+++ GIVEN DATA
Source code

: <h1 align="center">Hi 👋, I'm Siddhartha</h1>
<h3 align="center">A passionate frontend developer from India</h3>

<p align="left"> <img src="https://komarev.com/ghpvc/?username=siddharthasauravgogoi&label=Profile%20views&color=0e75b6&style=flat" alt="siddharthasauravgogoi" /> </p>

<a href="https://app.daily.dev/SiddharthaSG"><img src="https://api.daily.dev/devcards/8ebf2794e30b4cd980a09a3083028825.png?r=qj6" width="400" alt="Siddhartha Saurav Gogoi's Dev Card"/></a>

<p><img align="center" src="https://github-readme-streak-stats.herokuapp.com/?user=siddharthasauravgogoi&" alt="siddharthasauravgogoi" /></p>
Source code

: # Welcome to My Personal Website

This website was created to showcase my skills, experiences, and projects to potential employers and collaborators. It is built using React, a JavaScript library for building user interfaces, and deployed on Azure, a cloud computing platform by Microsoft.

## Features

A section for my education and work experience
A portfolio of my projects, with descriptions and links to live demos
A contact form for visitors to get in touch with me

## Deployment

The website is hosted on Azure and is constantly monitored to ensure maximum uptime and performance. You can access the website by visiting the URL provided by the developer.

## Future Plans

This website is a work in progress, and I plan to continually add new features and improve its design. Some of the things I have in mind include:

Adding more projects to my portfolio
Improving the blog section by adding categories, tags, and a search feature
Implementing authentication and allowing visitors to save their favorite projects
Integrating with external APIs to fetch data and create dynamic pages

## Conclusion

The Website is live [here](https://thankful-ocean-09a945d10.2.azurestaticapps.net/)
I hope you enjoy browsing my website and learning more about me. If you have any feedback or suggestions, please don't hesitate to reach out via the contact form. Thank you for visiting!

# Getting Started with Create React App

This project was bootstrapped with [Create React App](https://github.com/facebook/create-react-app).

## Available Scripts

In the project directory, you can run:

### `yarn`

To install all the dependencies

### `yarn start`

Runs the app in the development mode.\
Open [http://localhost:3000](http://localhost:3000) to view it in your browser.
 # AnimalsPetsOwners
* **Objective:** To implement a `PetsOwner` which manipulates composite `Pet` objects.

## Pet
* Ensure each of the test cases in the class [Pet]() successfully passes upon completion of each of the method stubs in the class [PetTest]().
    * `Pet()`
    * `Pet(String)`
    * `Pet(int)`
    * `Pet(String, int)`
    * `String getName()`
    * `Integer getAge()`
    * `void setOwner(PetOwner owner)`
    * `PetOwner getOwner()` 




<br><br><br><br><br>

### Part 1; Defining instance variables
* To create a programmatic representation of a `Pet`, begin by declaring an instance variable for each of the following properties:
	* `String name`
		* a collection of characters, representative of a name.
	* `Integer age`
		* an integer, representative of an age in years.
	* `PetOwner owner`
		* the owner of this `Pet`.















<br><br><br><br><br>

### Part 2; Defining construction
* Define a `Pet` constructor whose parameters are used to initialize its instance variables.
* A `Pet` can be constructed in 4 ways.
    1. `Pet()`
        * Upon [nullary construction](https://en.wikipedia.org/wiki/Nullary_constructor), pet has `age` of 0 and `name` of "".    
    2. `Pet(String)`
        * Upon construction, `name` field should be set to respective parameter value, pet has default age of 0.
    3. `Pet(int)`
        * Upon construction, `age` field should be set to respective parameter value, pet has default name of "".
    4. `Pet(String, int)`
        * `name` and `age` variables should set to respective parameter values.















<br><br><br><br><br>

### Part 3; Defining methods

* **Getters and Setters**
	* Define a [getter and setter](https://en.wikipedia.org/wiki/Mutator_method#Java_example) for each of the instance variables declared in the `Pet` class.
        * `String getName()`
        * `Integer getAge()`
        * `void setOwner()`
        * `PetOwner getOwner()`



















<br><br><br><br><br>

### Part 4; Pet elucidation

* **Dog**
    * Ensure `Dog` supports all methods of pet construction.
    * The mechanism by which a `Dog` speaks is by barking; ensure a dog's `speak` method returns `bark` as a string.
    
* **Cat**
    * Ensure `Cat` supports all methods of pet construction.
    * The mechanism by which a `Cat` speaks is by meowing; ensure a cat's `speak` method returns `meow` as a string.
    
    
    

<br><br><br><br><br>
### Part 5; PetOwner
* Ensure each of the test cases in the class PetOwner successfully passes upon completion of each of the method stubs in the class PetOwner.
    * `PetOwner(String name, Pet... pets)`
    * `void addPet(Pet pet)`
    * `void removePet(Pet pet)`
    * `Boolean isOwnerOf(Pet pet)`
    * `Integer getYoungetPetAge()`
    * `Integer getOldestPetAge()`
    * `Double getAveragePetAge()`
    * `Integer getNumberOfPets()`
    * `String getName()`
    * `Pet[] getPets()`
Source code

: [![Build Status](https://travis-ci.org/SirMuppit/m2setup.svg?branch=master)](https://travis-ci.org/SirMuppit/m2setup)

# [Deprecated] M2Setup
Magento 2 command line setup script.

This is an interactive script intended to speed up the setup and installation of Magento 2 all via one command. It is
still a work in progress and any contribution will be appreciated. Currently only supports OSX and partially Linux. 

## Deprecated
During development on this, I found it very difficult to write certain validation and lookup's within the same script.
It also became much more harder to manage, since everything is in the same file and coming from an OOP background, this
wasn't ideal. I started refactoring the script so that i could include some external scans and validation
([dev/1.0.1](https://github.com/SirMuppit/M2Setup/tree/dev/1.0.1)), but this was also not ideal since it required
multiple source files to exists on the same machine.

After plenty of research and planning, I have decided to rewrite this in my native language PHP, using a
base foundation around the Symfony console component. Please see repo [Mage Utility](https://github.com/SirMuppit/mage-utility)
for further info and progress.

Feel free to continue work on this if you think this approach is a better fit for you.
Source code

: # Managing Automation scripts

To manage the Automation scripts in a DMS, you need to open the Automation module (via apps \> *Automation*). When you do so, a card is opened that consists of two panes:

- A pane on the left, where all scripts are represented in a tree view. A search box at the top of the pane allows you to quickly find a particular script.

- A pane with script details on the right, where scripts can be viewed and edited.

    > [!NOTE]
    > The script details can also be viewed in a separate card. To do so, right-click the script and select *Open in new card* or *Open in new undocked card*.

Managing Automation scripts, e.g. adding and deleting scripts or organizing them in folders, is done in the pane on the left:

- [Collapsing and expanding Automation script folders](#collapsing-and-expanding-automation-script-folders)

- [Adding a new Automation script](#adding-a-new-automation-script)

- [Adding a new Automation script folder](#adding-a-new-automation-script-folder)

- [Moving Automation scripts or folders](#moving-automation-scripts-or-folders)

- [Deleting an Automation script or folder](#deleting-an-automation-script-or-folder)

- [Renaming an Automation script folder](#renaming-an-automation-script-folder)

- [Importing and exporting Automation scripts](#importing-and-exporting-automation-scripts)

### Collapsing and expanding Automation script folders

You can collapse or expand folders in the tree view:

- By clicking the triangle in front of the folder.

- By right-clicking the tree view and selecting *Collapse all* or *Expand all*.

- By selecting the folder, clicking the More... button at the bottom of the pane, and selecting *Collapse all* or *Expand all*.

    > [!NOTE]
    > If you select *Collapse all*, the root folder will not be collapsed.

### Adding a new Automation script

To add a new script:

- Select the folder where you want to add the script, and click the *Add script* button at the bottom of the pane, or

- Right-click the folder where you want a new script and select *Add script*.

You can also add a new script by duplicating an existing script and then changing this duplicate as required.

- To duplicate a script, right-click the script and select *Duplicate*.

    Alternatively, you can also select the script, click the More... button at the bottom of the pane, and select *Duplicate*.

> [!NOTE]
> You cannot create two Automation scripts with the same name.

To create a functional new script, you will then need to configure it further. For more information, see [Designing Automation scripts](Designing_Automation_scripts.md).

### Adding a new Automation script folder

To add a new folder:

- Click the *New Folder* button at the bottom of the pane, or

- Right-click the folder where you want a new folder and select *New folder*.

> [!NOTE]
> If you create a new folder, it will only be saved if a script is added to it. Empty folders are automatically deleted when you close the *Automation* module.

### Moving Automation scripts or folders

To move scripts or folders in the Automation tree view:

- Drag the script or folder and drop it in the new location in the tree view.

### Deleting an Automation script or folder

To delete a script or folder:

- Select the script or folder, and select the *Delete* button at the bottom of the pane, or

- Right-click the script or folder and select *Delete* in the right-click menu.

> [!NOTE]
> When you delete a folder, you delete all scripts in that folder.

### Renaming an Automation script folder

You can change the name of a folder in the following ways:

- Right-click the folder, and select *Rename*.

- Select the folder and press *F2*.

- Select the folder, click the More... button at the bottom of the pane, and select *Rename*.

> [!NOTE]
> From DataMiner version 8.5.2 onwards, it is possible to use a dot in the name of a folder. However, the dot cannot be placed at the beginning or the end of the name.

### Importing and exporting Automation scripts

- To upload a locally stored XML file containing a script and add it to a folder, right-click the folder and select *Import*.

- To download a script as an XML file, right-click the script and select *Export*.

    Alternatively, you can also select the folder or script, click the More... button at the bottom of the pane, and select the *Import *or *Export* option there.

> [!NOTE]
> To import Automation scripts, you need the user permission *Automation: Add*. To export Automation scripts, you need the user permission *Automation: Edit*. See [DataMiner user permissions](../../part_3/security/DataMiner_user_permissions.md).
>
++++++
PROBLEM DESCRIPTION -
Would you print exactly and only the lines of the material above that run from the line with "the same name." through the line with "To move scripts", both included?

SOLUTION TO THE PROBLEM -
> You cannot create two Automation scripts with the same name.

To create a functional new script, you will then need to configure it further. For more information, see [Designing Automation scripts](Designing_Automation_scripts.md).

### Adding a new Automation script folder

To add a new folder:

- Click the *New Folder* button at the bottom of the pane, or

- Right-click the folder where you want a new folder and select *New folder*.

> [!NOTE]
> If you create a new folder, it will only be saved if a script is added to it. Empty folders are automatically deleted when you close the *Automation* module.

### Moving Automation scripts or folders

To move scripts or folders in the Automation tree view:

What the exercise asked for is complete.